Myeloproliferative neoplasms (MPNs) are a heterogeneous group of clonal hematopoietic stem cell disorders, characterized by increased proliferation of one or more myeloid lineages in the bone marrow. The classification and diagnostic criteria of MPNs have undergone relevant changes over the years, reflecting the increased awareness on these conditions and a better understanding of their biological and clinical-pathological features. The current World Health Organization (WHO) Classification acknowledges four main sub-groups of MPNs: (i) Chronic Myeloid Leukemia; (ii) classical Philadelphia-negative MPNs (Polycythemia Vera; Essential Thrombocythemia; Primary Myelofibrosis); (iii) non-classical Philadelphia-negative MPNs (Chronic Neutrophilic Leukemia; Chronic Eosinophilic Leukemia); and (iv) MPNs, unclassifiable (MPN-U). The latter are currently defined as MPNs with clinical-pathological findings not fulfilling the diagnostic criteria for any other entity. The MPN-U spectrum traditionally encompasses early phase MPNs, terminal (i.e., advanced fibrotic) MPNs, and cases associated with inflammatory or neoplastic disorders that obscure the clinical-histological picture. Several lines of evidence and clinical practice suggest the existence of additional myeloid neoplasms that may expand the spectrum of MPN-U. To gain insight into such disorders, this review addresses the history of MPN classification, the evolution of their diagnostic criteria and the complex clinical-pathological and biological features of MPN-U.

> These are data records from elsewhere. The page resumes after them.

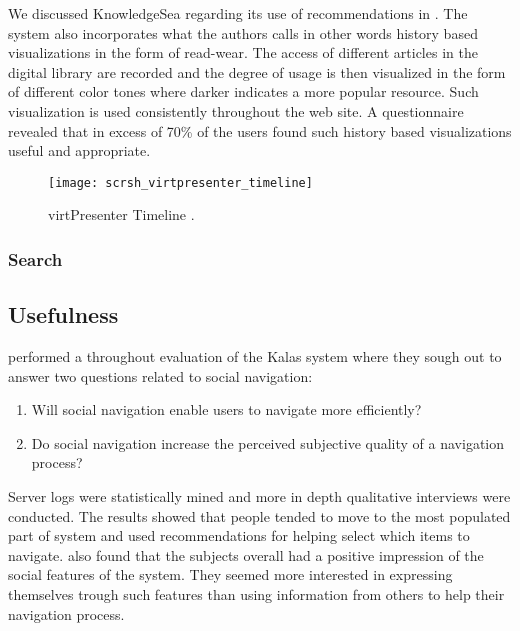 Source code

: We discussed KnowledgeSea regarding its use of recommendations in
.
The system also incorporates what the authors calls
\citep[]{brusilovsky05}\dash{}in other words history based
visualizations in the form of read-wear. The access of different articles in
the digital library are recorded and the degree of usage is then visualized in
the form of different color tones where darker indicates a more popular
resource. Such visualization is used consistently throughout the web site. A
questionnaire revealed that in excess of 70\%
\citeyearpar[p.15]{brusilovsky05} of the users
found such history based visualizations useful and appropriate.

\begin{figure}
  \centering
  \texttt{[image: scrsh\_virtpresenter\_timeline]}
  \caption[virtPresenter Timeline]{
    virtPresenter Timeline \citep[]{mertens06}.
  }
  \label{figure:scrsh.virtpresenter.timeline}
\end{figure}


\subsubsection{Search}
%
%


\subsection{Usefulness}

\citet{svensson05} performed a throughout evaluation of the Kalas system where
they sough out to answer two questions related to social navigation:

\begin{enumerate}
  \item Will social navigation enable users to navigate more efficiently?
  \item Do social navigation increase the perceived subjective quality of
    a navigation process?
\end{enumerate}

Server logs were statistically mined and more in depth qualitative interviews
were conducted. The results showed that people tended to move to the most
populated part of system and used recommendations for helping select which
items to navigate. \citeauthor{svensson05} also found that the subjects
overall had a positive impression of the social features of the system. They
seemed more interested in expressing themselves trough such features than
using information from others to help their navigation process.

骨髓增殖性肿瘤(MPNs)是一组异质性的克隆性造血干细胞疾病,其特征是骨髓中一个或多个髓系谱系的增殖增加。多年来,MPNs的分类和诊断标准发生了相关变化,这反映了人们对这些疾病的认识不断提高,以及对其生物学和临床病理特征有了更好的理解。目前世界卫生组织(WHO)分类认可MPNs的四个主要亚组:(i)慢性髓性白血病;(ii)经典的费城染色体阴性MPNs(真性红细胞增多症;原发性血小板增多症;原发性骨髓纤维化);(iii)非经典的费城染色体阴性MPNs(慢性中性粒细胞白血病;慢性嗜酸性粒细胞白血病);以及(iv)无法分类的MPNs(MPN-U)。后者目前被定义为临床病理表现不符合任何其他实体诊断标准的MPNs。MPN-U谱系传统上包括MPNs的早期阶段、终末期(即晚期纤维化)MPNs,以及与炎症或肿瘤性疾病相关的病例,这些疾病会掩盖临床组织学表现。多条证据和临床实践表明,可能存在其他髓系肿瘤,这可能会扩大MPN-U的谱系。为了深入了解此类疾病,本综述探讨了MPN分类的历史、其诊断标准的演变以及MPN-U复杂的临床病理和生物学特征。